The UW team developed a micromolded scaffolding photoreceptor “patch” designed to be implanted under a damaged or diseased retina. In 2018, the team developed its first biodegradable polymer scaffolding with wine-glass-shaped pores to hold the photoreceptor cells in place. However, that design wasn’t optimal because it could not fit many photoreceptors in each pore.

In this second-generation scaffold, the team opted for an “ice cube tray” design, which can hold 3 times as many cells while reducing the amount of biomaterial used for the scaffolding to facilitate faster degradation of the synthetic material within the eye.

New Gene Variants Unlocking Key to MacTel

■ An analysis of thousands of genomes from people with and without the rare eye disease macular telangiectasia type 2 (MacTel) has turned up more than a dozen gene variants that are likely causing the condition to develop and worsen for a significant share of patients. The discovery by a team of scientists from Scripps Research and the Lowy Medical Research Institute, in collaboration with Columbia University in New York and UC San Diego, provides a new avenue to pursue for diagnosis and treatment. It also sheds light on fundamental aspects of metabolism in the retina. Findings appear in the journal Nature Metabolism.
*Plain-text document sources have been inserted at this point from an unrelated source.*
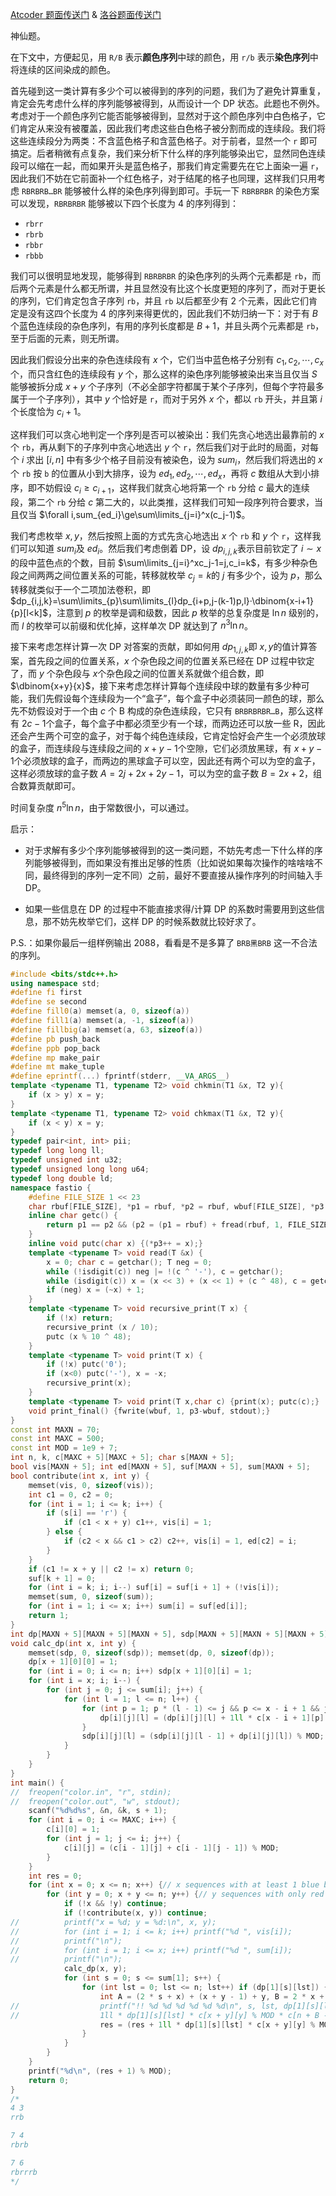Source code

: [Atcoder 题面传送门](https://atcoder.jp/contests/arc089/tasks/arc089_f) & [洛谷题面传送门](https://www.luogu.com.cn/problem/AT3878)

神仙题。

在下文中，方便起见，用 `R/B` 表示**颜色序列**中球的颜色，用 `r/b` 表示**染色序列**中将连续的区间染成的颜色。

首先碰到这一类计算有多少个可以被得到的序列的问题，我们为了避免计算重复，肯定会先考虑什么样的序列能够被得到，从而设计一个 DP 状态。此题也不例外。考虑对于一个颜色序列它能否能够被得到，显然对于这个颜色序列中白色格子，它们肯定从来没有被覆盖，因此我们考虑这些白色格子被分割而成的连续段。我们将这些连续段分为两类：不含蓝色格子和含蓝色格子。对于前者，显然一个 `r` 即可搞定。后者稍微有点复杂，我们来分析下什么样的序列能够染出它，显然同色连续段可以缩在一起，而如果开头是蓝色格子，那我们肯定需要先在它上面染一遍  `r`，因此我们不妨在它前面补一个红色格子，对于结尾的格子也同理，这样我们只用考虑 `RBRBRB…BR` 能够被什么样的染色序列得到即可。手玩一下 `RBRBRBR` 的染色方案可以发现，`RBRBRBR` 能够被以下四个长度为 $4$ 的序列得到：

- `rbrr`
- `rbrb`
- `rbbr`
- `rbbb`

我们可以很明显地发现，能够得到 `RBRBRBR` 的染色序列的头两个元素都是 `rb`，而后两个元素是什么都无所谓，并且显然没有比这个长度更短的序列了，而对于更长的序列，它们肯定包含子序列 `rb`，并且 `rb` 以后都至少有 $2$ 个元素，因此它们肯定是没有这四个长度为 $4$ 的序列来得更优的，因此我们不妨归纳一下：对于有 $B$ 个蓝色连续段的杂色序列，有用的序列长度都是 $B+1$，并且头两个元素都是 `rb`，至于后面的元素，则无所谓。

因此我们假设分出来的杂色连续段有 $x$​ 个，它们当中蓝色格子分别有 $c_1,c_2,\cdots,c_x$ 个，而只含红色的连续段有 $y$ 个，那么这样的染色序列能够被染出来当且仅当 $S$ 能够被拆分成 $x+y$ 个子序列（不必全部字符都属于某个子序列，但每个字符最多属于一个子序列），其中 $y$ 个恰好是 `r`，而对于另外 $x$ 个，都以 `rb` 开头，并且第 $i$ 个长度恰为 $c_i+1$。

这样我们可以贪心地判定一个序列是否可以被染出：我们先贪心地选出最靠前的 $x$ 个 `rb`，再从剩下的子序列中贪心地选出 $y$ 个 `r`，然后我们对于此时的局面，对每个 $i$ 求出 $[i,n]$ 中有多少个格子目前没有被染色，设为 $sum_i$，然后我们将选出的 $x$ 个 `rb` 按 `b` 的位置从小到大排序，设为 $ed_1,ed_2,\cdots,ed_x$，再将 $c$ 数组从大到小排序，即不妨假设 $c_i\ge c_{i+1}$，这样我们就贪心地将第一个 `rb` 分给 $c$ 最大的连续段，第二个 `rb` 分给 $c$ 第二大的，以此类推，这样我们可知一段序列符合要求，当且仅当 $\forall i,sum_{ed_i}\ge\sum\limits_{j=i}^x(c_j-1)$。

我们考虑枚举 $x,y$​，然后按照上面的方式先贪心地选出 $x$​ 个 `rb` 和 $y$​ 个 `r`，这样我们可以知道 $sum_i$​ 及 $ed_i$​。然后我们考虑倒着 DP，设 $dp_{i,j,k}$​ 表示目前钦定了 $i\sim x$​ 的段中蓝色点的个数，目前 $\sum\limits_{j=i}^xc_j-1=j,c_i=k$​，有多少种杂色段之间两两之间位置关系的可能，转移就枚举 $c_j=k$​ 的 $j$​ 有多少个，设为 $p$​，那么转移就类似于一个二项加法卷积，即 $dp_{i,j,k}=\sum\limits_{p}\sum\limits_{l}dp_{i+p,j-(k-1)p,l}·\dbinom{x-i+1}{p}[l<k]$​，注意到 $p$​ 的枚举是调和级数，因此 $p$​ 枚举的总复杂度是 $\ln n$​ 级别的，而 $l$​ 的枚举可以前缀和优化掉，这样单次 DP 就达到了 $n^3\ln n$​​。

接下来考虑怎样计算一次 DP 对答案的贡献，即如何用 $dp_{1,j,k}$​ 即 $x,y$​ 的值计算答案，首先段之间的位置关系，$x$​ 个杂色段之间的位置关系已经在 DP 过程中钦定了，而 $y$​ 个杂色段与 $x$​ 个杂色段之间的位置关系就做个组合数，即 $\dbinom{x+y}{x}$​，接下来考虑怎样计算每个连续段中球的数量有多少种可能，我们先假设每个连续段为一个“盒子”，每个盒子中必须装同一颜色的球，那么先不妨假设对于一个由 $c$​ 个 B 构成的杂色连续段，它只有 `BRBRBRBR…B`，那么这样有 $2c-1$​ 个盒子，每个盒子中都必须至少有一个球，而两边还可以放一些 R，因此还会产生两个可空的盒子，对于每个纯色连续段，它肯定恰好会产生一个必须放球的盒子，而连续段与连续段之间的 $x+y-1$​ 个空隙，它们必须放黑球，有 $x+y-1$​ 个必须放球的盒子，而两边的黑球盒子可以空，因此还有两个可以为空的盒子，这样必须放球的盒子数 $A=2j+2x+2y-1$​，可以为空的盒子数 $B=2x+2$​，组合数算贡献即可。

时间复杂度 $n^5\ln n$，由于常数很小，可以通过。

启示：

- 对于求解有多少个序列能够被得到的这一类问题，不妨先考虑一下什么样的序列能够被得到，而如果没有推出足够的性质（比如说如果每次操作的啥啥啥不同，最终得到的序列一定不同）之前，最好不要直接从操作序列的时间轴入手 DP。

- 如果一些信息在 DP 的过程中不能直接求得/计算 DP 的系数时需要用到这些信息，那不妨先枚举它们，这样 DP 的时候系数就比较好求了。

P.S.：如果你最后一组样例输出 2088，看看是不是多算了 `BRB黑BRB` 这一不合法的序列。

```cpp
#include <bits/stdc++.h>
using namespace std;
#define fi first
#define se second
#define fill0(a) memset(a, 0, sizeof(a))
#define fill1(a) memset(a, -1, sizeof(a))
#define fillbig(a) memset(a, 63, sizeof(a))
#define pb push_back
#define ppb pop_back
#define mp make_pair
#define mt make_tuple
#define eprintf(...) fprintf(stderr, __VA_ARGS__)
template <typename T1, typename T2> void chkmin(T1 &x, T2 y){
	if (x > y) x = y;
}
template <typename T1, typename T2> void chkmax(T1 &x, T2 y){
	if (x < y) x = y;
}
typedef pair<int, int> pii;
typedef long long ll;
typedef unsigned int u32;
typedef unsigned long long u64;
typedef long double ld;
namespace fastio {
	#define FILE_SIZE 1 << 23
	char rbuf[FILE_SIZE], *p1 = rbuf, *p2 = rbuf, wbuf[FILE_SIZE], *p3 = wbuf;
	inline char getc() {
		return p1 == p2 && (p2 = (p1 = rbuf) + fread(rbuf, 1, FILE_SIZE, stdin), p1 == p2) ? -1: *p1++;
	}
	inline void putc(char x) {(*p3++ = x);}
	template <typename T> void read(T &x) {
		x = 0; char c = getchar(); T neg = 0;
		while (!isdigit(c)) neg |= !(c ^ '-'), c = getchar();
		while (isdigit(c)) x = (x << 3) + (x << 1) + (c ^ 48), c = getchar();
		if (neg) x = (~x) + 1;
	}
	template <typename T> void recursive_print(T x) {
		if (!x) return;
		recursive_print (x / 10);
		putc (x % 10 ^ 48);
	}
	template <typename T> void print(T x) {
		if (!x) putc('0');
		if (x<0) putc('-'), x = -x;
		recursive_print(x);
	}
	template <typename T> void print(T x,char c) {print(x); putc(c);}
	void print_final() {fwrite(wbuf, 1, p3-wbuf, stdout);}
}
const int MAXN = 70;
const int MAXC = 500;
const int MOD = 1e9 + 7;
int n, k, c[MAXC + 5][MAXC + 5]; char s[MAXN + 5];
bool vis[MAXN + 5]; int ed[MAXN + 5], suf[MAXN + 5], sum[MAXN + 5];
bool contribute(int x, int y) {
	memset(vis, 0, sizeof(vis));
	int c1 = 0, c2 = 0;
	for (int i = 1; i <= k; i++) {
		if (s[i] == 'r') {
			if (c1 < x + y) c1++, vis[i] = 1;
		} else {
			if (c2 < x && c1 > c2) c2++, vis[i] = 1, ed[c2] = i;
		}
	}
	if (c1 != x + y || c2 != x) return 0;
	suf[k + 1] = 0;
	for (int i = k; i; i--) suf[i] = suf[i + 1] + (!vis[i]);
	memset(sum, 0, sizeof(sum));
	for (int i = 1; i <= x; i++) sum[i] = suf[ed[i]];
	return 1;
}
int dp[MAXN + 5][MAXN + 5][MAXN + 5], sdp[MAXN + 5][MAXN + 5][MAXN + 5];
void calc_dp(int x, int y) {
	memset(sdp, 0, sizeof(sdp)); memset(dp, 0, sizeof(dp));
	dp[x + 1][0][0] = 1;
	for (int i = 0; i <= n; i++) sdp[x + 1][0][i] = 1;
	for (int i = x; i; i--) {
		for (int j = 0; j <= sum[i]; j++) {
			for (int l = 1; l <= n; l++) {
				for (int p = 1; p * (l - 1) <= j && p <= x - i + 1 && j - (l - 1) * p <= sum[i + p]; p++) {
					dp[i][j][l] = (dp[i][j][l] + 1ll * c[x - i + 1][p] * sdp[i + p][j - (l - 1) * p][l - 1]) % MOD;
				}
				sdp[i][j][l] = (sdp[i][j][l - 1] + dp[i][j][l]) % MOD;
			}
		}
	}
}
int main() {
//	freopen("color.in", "r", stdin);
//	freopen("color.out", "w", stdout);
	scanf("%d%d%s", &n, &k, s + 1);
	for (int i = 0; i <= MAXC; i++) {
		c[i][0] = 1;
		for (int j = 1; j <= i; j++) {
			c[i][j] = (c[i - 1][j] + c[i - 1][j - 1]) % MOD;
		}
	}
	int res = 0;
	for (int x = 0; x <= n; x++) {// x sequences with at least 1 blue ball
		for (int y = 0; x + y <= n; y++) {// y sequences with only red balls
			if (!x && !y) continue;
			if (!contribute(x, y)) continue;
//			printf("x = %d; y = %d:\n", x, y);
//			for (int i = 1; i <= k; i++) printf("%d ", vis[i]);
//			printf("\n");
//			for (int i = 1; i <= x; i++) printf("%d ", sum[i]);
//			printf("\n");
			calc_dp(x, y);
			for (int s = 0; s <= sum[1]; s++) {
				for (int lst = 0; lst <= n; lst++) if (dp[1][s][lst]) {
					int A = (2 * s + x) + (x + y - 1) + y, B = 2 * x + 2;
//					printf("!! %d %d %d %d %d %d\n", s, lst, dp[1][s][lst], A, B,
//					1ll * dp[1][s][lst] * c[x + y][y] % MOD * c[n + B - 1][A + B - 1] % MOD);
					res = (res + 1ll * dp[1][s][lst] * c[x + y][y] % MOD * c[n + B - 1][A + B - 1]) % MOD;
				}
			}
		}
	}
	printf("%d\n", (res + 1) % MOD);
	return 0;
}
/*
4 3
rrb

7 4
rbrb

7 6
rbrrrb
*/
```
MacTel is a progressive and debilitating eye disease that occurs in roughly 1 out of 5,000 people, or about 2 million people worldwide. A disease of the retina, the light-sensing tissue at the back of the eye, MacTel causes a gradual deterioration of central vision, interfering with critical tasks such as reading and driving.

One gene, PHGDH, had significantly more variants in MacTel patients than those without the disease. The team identified 22 rare variants in PHGDH which, together, account for approximately 3% to 4% of MacTel cases. Many more variants likely exist but haven’t been found yet — a challenge considering the small patient population with diverse genetic causes.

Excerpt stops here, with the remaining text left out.